Murchinson a te wiśnie wkładasz do sera, czy jakoś na wierzch?
Aniu to mąż się jednak uparł? Mojego to wołami nie zaciągniesz do lekarza
a jak ma krew pobrać, to już wtedy są cyrki, bo on zawsze mdleje
Patrycja faktycznie dawno nie pisała i Koroneczka coś rzadko zagląda
Najczęściej na wierzch i zalewam galaretką. Czasami daję też i do sera-zależy jak D chce bo mi to bez różnicy.

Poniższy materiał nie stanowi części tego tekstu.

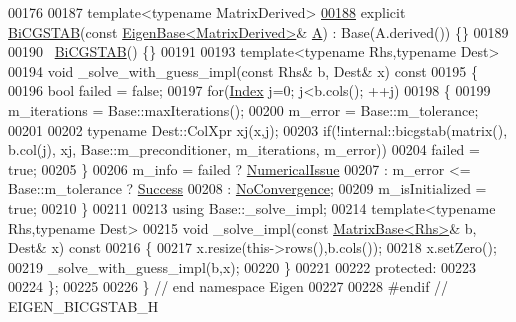 \begin{DoxyCode}
00176 
00187   \textcolor{keyword}{template}<\textcolor{keyword}{typename} MatrixDerived>
\hyperlink{group___iterative_linear_solvers___module_a5842afd9566e254bc727de1fd7f46362}{00188}   \textcolor{keyword}{explicit} \hyperlink{group___iterative_linear_solvers___module_a5842afd9566e254bc727de1fd7f46362}{BiCGSTAB}(\textcolor{keyword}{const} \hyperlink{group___core___module_struct_eigen_1_1_eigen_base}{EigenBase<MatrixDerived>}& 
      \hyperlink{group___core___module_class_eigen_1_1_matrix}{A}) : Base(A.derived()) \{\}
00189 
00190   ~\hyperlink{group___iterative_linear_solvers___module_class_eigen_1_1_bi_c_g_s_t_a_b}{BiCGSTAB}() \{\}
00191 
00193   \textcolor{keyword}{template}<\textcolor{keyword}{typename} Rhs,\textcolor{keyword}{typename} Dest>
00194   \textcolor{keywordtype}{void} \_solve\_with\_guess\_impl(\textcolor{keyword}{const} Rhs& b, Dest& x)\textcolor{keyword}{ const}
00195 \textcolor{keyword}{  }\{    
00196     \textcolor{keywordtype}{bool} failed = \textcolor{keyword}{false};
00197     \textcolor{keywordflow}{for}(\hyperlink{namespace_eigen_a62e77e0933482dafde8fe197d9a2cfde}{Index} j=0; j<b.cols(); ++j)
00198     \{
00199       m\_iterations = Base::maxIterations();
00200       m\_error = Base::m\_tolerance;
00201       
00202       \textcolor{keyword}{typename} Dest::ColXpr xj(x,j);
00203       \textcolor{keywordflow}{if}(!internal::bicgstab(matrix(), b.col(j), xj, Base::m\_preconditioner, m\_iterations, m\_error))
00204         failed = \textcolor{keyword}{true};
00205     \}
00206     m\_info = failed ? \hyperlink{group__enums_gga85fad7b87587764e5cf6b513a9e0ee5eaaf9b736d310a664e7729d163a035cc5f}{NumericalIssue}
00207            : m\_error <= Base::m\_tolerance ? \hyperlink{group__enums_gga85fad7b87587764e5cf6b513a9e0ee5ea52581b035f4b59c203b8ff999ef5fcea}{Success}
00208            : \hyperlink{group__enums_gga85fad7b87587764e5cf6b513a9e0ee5eaba1c8763d1179778070f365ecc4157a8}{NoConvergence};
00209     m\_isInitialized = \textcolor{keyword}{true};
00210   \}
00211 
00213   \textcolor{keyword}{using} Base::\_solve\_impl;
00214   \textcolor{keyword}{template}<\textcolor{keyword}{typename} Rhs,\textcolor{keyword}{typename} Dest>
00215   \textcolor{keywordtype}{void} \_solve\_impl(\textcolor{keyword}{const} \hyperlink{group___core___module_class_eigen_1_1_matrix_base}{MatrixBase<Rhs>}& b, Dest& x)\textcolor{keyword}{ const}
00216 \textcolor{keyword}{  }\{
00217     x.resize(this->rows(),b.cols());
00218     x.setZero();
00219     \_solve\_with\_guess\_impl(b,x);
00220   \}
00221 
00222 \textcolor{keyword}{protected}:
00223 
00224 \};
00225 
00226 \} \textcolor{comment}{// end namespace Eigen}
00227 
00228 \textcolor{preprocessor}{#endif // EIGEN\_BICGSTAB\_H}
\end{DoxyCode}

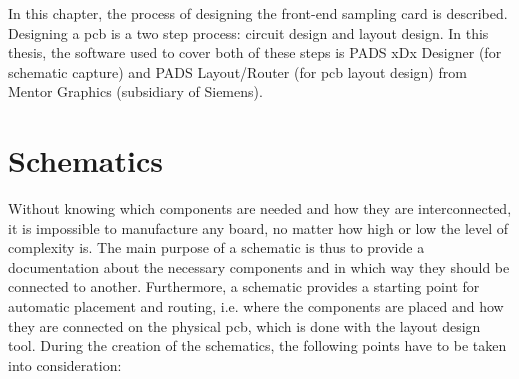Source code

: In this chapter, the process of designing the front-end sampling card is described.
Designing a \gls{pcb} is a two step process: circuit design and layout design.
In this thesis, the software used to cover both of these steps is PADS xDx Designer (for schematic capture) and PADS Layout/Router (for \gls{pcb} layout design) from Mentor Graphics (subsidiary of Siemens).

\section{Schematics}
Without knowing which components are needed and how they are interconnected, it is impossible to manufacture any board, no matter how high or low the level of complexity is.
The main purpose of a schematic is thus to provide a documentation about the necessary components and in which way they should be connected to another.
Furthermore, a schematic provides a starting point for automatic placement and routing, i.e. where the components are placed and how they are connected on the physical \gls{pcb}, which is done with the layout design tool.
During the creation of the schematics, the following points have to be taken into consideration:
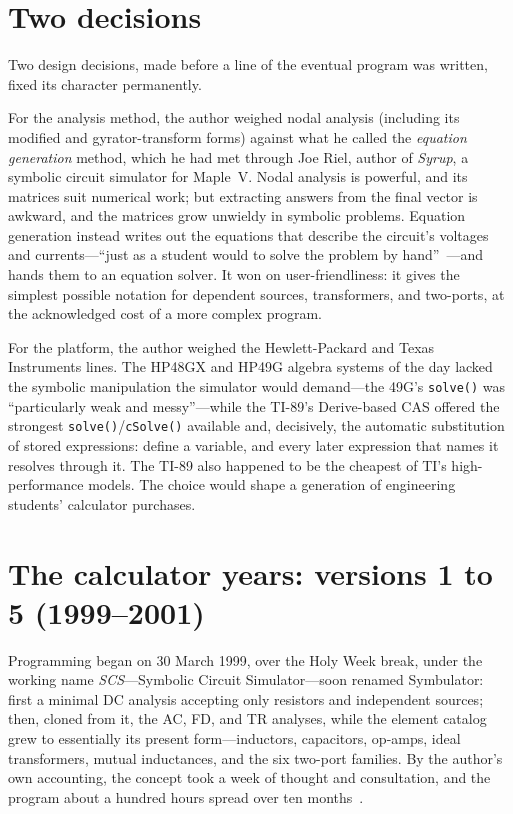 \documentclass[11pt,oneside]{report}
\newcommand{\code}[1]{\texttt{#1}}
\begin{document}
\section{Two decisions}

Two design decisions, made before a line of the eventual program was
written, fixed its character permanently.

For the analysis method, the author weighed nodal analysis (including
its modified and gyrator-transform forms) against what he called the
\emph{equation generation} method, which he had met through Joe Riel,
author of \emph{Syrup}, a symbolic circuit simulator for Maple~V.
Nodal analysis is powerful, and its matrices suit numerical work; but
extracting answers from the final vector is awkward, and the matrices
grow unwieldy in symbolic problems. Equation generation instead writes
out the equations that describe the circuit's voltages and
currents---``just as a student would to solve the problem by
hand''~\cite{website2001}---and hands them to an equation solver. It
won on user-friendliness: it gives the simplest possible notation for
dependent sources, transformers, and two-ports, at the acknowledged
cost of a more complex program.

For the platform, the author weighed the Hewlett-Packard and Texas
Instruments lines. The HP48GX and HP49G algebra systems of the day
lacked the symbolic manipulation the simulator would demand---the
49G's \code{solve()} was ``particularly weak and messy''---while the
TI-89's Derive-based CAS offered the strongest
\code{solve()}/\code{cSolve()} available and, decisively, the
automatic substitution of stored expressions: define a variable, and
every later expression that names it resolves through it. The TI-89
also happened to be the cheapest of TI's high-performance models. The
choice would shape a generation of engineering students' calculator
purchases.

\section{The calculator years: versions 1 to 5 (1999--2001)}

Programming began on 30 March 1999, over the Holy Week break, under
the working name \emph{SCS}---Symbolic Circuit Simulator---soon
renamed Symbulator: first a minimal DC analysis accepting only
resistors and independent sources; then, cloned from it, the AC, FD,
and TR analyses, while the element catalog grew to essentially its
present form---inductors, capacitors, op-amps, ideal transformers,
mutual inductances, and the six two-port families. By the author's
own accounting, the concept took a week of thought and consultation,
and the program about a hundred hours spread over ten
months~\cite{paper1999}.
\end{document}
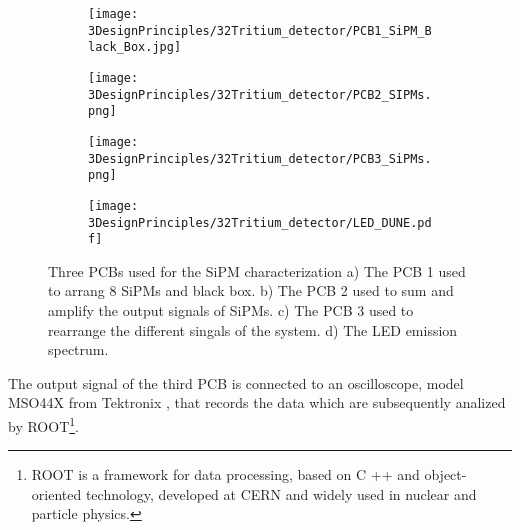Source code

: \begin{figure}
\centering
    \begin{subfigure}[b]{0.5\textwidth}
    \centering
    \texttt{[image: 3DesignPrinciples/32Tritium\_detector/PCB1\_SiPM\_Black\_Box.jpg]}  
    \caption{\label{subfig:PCB1}}
    \end{subfigure}
    \hfill
    \begin{subfigure}[b]{0.45\textwidth}
    \centering
    \texttt{[image: 3DesignPrinciples/32Tritium\_detector/PCB2\_SIPMs.png]}  
    \caption{\label{subfig:PCB2}}
    \end{subfigure}
    \hfill
    \begin{subfigure}[b]{0.4\textwidth}
    \centering
    \texttt{[image: 3DesignPrinciples/32Tritium\_detector/PCB3\_SiPMs.png]}  
    \caption{\label{subfig:PCB3}}
    \end{subfigure}
    \hfill
    \begin{subfigure}[b]{0.5\textwidth}
    \centering
    \texttt{[image: 3DesignPrinciples/32Tritium\_detector/LED\_DUNE.pdf]}  
    \caption{\label{subfig:LEDSpectrum}}
    \end{subfigure}
 \caption{Three PCBs used for the SiPM characterization a) The PCB 1 used to arrang 8 SiPMs and black box. b) The PCB 2 used to sum and amplify the output signals of SiPMs. c) The PCB 3 used to rearrange the different singals of the system. d) The LED emission spectrum.}
 \label{fig:PCBs_LEDSpectrum}
\end{figure}

The output signal of the third PCB is connected to an oscilloscope, model MSO44X from Tektronix \cite{Oscilloscope}, that records the data which are subsequently analized by ROOT\footnote{ROOT is a framework for data processing, based on C ++ and object-oriented technology, developed at CERN and widely used in nuclear and particle physics.}.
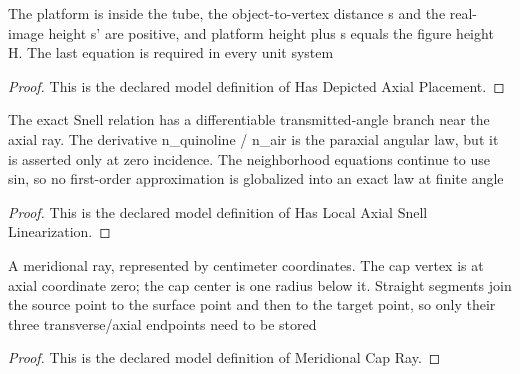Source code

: \begin{definition}
  \label{def:physics:phyx-mini-0110:phyxminiproblems-problemphyxmini0110-hasdepictedaxialplacement}
  The platform is inside the tube, the object-to-vertex distance s and the real-image height s' are positive, and platform height plus s equals the figure height H. The last equation is required in every unit system
\end{definition}
\begin{proof}
  This is the declared model definition of Has Depicted Axial Placement.
\end{proof}
\begin{definition}
  \label{def:physics:phyx-mini-0110:phyxminiproblems-problemphyxmini0110-haslocalaxialsnelllinearization}
  The exact Snell relation has a differentiable transmitted-angle branch near the axial ray. The derivative n\_quinoline / n\_air is the paraxial angular law, but it is asserted only at zero incidence. The neighborhood equations continue to use sin, so no first-order approximation is globalized into an exact law at finite angle
\end{definition}
\begin{proof}
  This is the declared model definition of Has Local Axial Snell Linearization.
\end{proof}
\begin{definition}
  \label{def:physics:phyx-mini-0110:phyxminiproblems-problemphyxmini0110-meridionalcapray}
  A meridional ray, represented by centimeter coordinates. The cap vertex is at axial coordinate zero; the cap center is one radius below it. Straight segments join the source point to the surface point and then to the target point, so only their three transverse/axial endpoints need to be stored
\end{definition}
\begin{proof}
  This is the declared model definition of Meridional Cap Ray.
\end{proof}
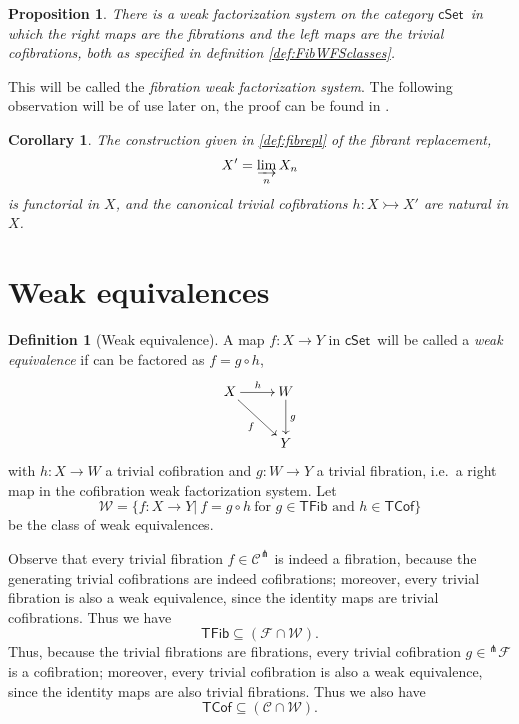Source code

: \documentclass[12pt]{article}
\newcommand{\cSet}{\ensuremath{\mathsf{cSet}}}
\newcommand{\mono}{\ensuremath{\rightarrowtail}}
\newcommand{\ra}{\ensuremath{\rightarrow}}
\newtheorem{proposition}[theorem]{Proposition}
\newtheorem{corollary}[theorem]{Corollary}
\theoremstyle{remark}
\theoremstyle{definition}
\newtheorem{definition}[theorem]{Definition}
\begin{document}
\begin{proposition}
There is a weak factorization system on the category \cSet\ in which the right maps are the fibrations and the left maps are the trivial cofibrations, both as specified in definition \ref{def:FibWFSclasses}.
\end{proposition}

This will be called the \emph{fibration weak factorization system}.
The following observation will be of use later on, the proof can be found in \cite{Garner, Awodey}.

\begin{corollary}
The  construction given in \eqref{def:fibrepl} of the \emph{fibrant replacement}, $$X' = \varinjlim_n X_n$$ is functorial in $X$, and the canonical trivial cofibrations $h:X\mono X'$ are natural in $X$.  
\end{corollary}

\section{Weak equivalences}

\begin{definition}[Weak equivalence]
A map $f: X\ra Y$ in \cSet\ will be called a \emph{weak equivalence} if can be factored as $f  = g\circ h$,
\begin{equation*}%
\xymatrix{
X \ar[rd]_{f} \ar[r]^h & W\ar[d]^g\\
& Y
}
\end{equation*}
with $h: X\ra W$ a trivial cofibration and $g: W\ra Y$ a trivial fibration, i.e.\ a right map in the cofibration weak factorization system. Let 
\[
\mathcal{W} = \{f: X\ra Y |\ f = g\circ h\ \text{for $g\in\mathsf{TFib}$ and $h\in\mathsf{TCof}$} \}
\]
 be the class of weak equivalences.
\end{definition}

Observe that every trivial fibration $f\in\mathcal{C}^\pitchfork$ is indeed a fibration, because the generating trivial cofibrations are indeed cofibrations; moreover, every trivial fibration is also a weak equivalence, since the identity maps are trivial cofibrations.  Thus we have
\[
\mathsf{TFib} \subseteq (\mathcal{F} \cap \mathcal{W}).
\]
Thus, because the trivial fibrations are fibrations, every trivial cofibration $g\in{^{\pitchfork}\mathcal{F}}$ is a cofibration; moreover, every trivial cofibration is also a weak equivalence, since the identity maps are also trivial fibrations.  Thus we also have
\[
\mathsf{TCof} \subseteq (\mathcal{C} \cap \mathcal{W}).
\]
\end{document}
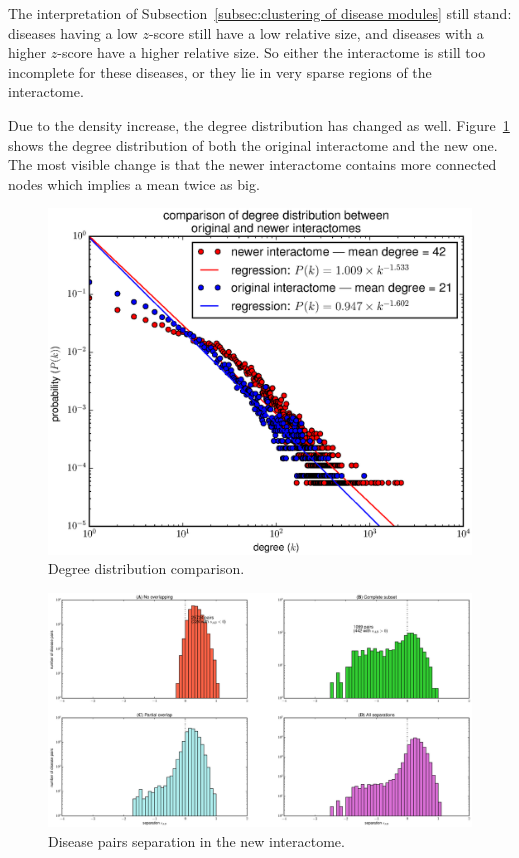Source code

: \documentclass[letterpaper]{article}
\begin{document}
	The interpretation of Subsection~\ref{subsec:clustering of disease modules} still stand: diseases having a low $z$-score still
	have a low relative size, and diseases with a higher $z$-score have a higher relative size. So either the interactome is still
	too incomplete for these diseases, or they lie in very sparse regions of the interactome.

	Due to the density increase, the degree distribution has changed as well. Figure~\ref{fig:degree distribution comparison}
	shows the degree distribution of both the original interactome and the new one. The most visible change is that the newer
	interactome contains more connected nodes which implies a mean twice as big.

	\begin{figure}[!h]
		\includegraphics[width=.5\textwidth]{images/degree_distributions_comparison.eps}
		\caption{Degree distribution comparison.\label{fig:degree distribution comparison}}
	\end{figure}

	\begin{figure}%
		\hspace{-1.8cm}
		\vspace{-1cm}
		\includegraphics[scale=.35]{images/new_interactome_s_AB_histogram.eps}
		\caption{Disease pairs separation in the new interactome.\label{fig:new interactome s_AB}}
	\end{figure}
\end{document}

Mi to się od tych grejpfrutów, które wcinam to smak chyba zmienił-teraz wiśnie, które zawsze były kwaśne są słodkie jak ulepek
Kopiec kreta-zawsze mam ochotę go kupić i zrobić ale jakoś nigdy nie kupiłam. Następne ciasto to kopiec kreta będzie tym bardziej że banany oboje lubimy-oby wyszło.
Co do brzuszka to mój też inaczej wygląda goły a inaczej jak mam ubranie. Młody kopie głownie na dole ale coraz częściej się wierci i obrywam wysoko nad pępkiem.
Mój D to tylko do lekarza nie lubi chodzić, z oddawaniem krwi nie ma problemu i jak trzeba dla kogoś też oddaje. Od niego to chętnie biorą
i całą krew i płytki bo ma AB+.
Patrycja to w zeszłym tyg. chyba pracowała i może teraz odpoczywa.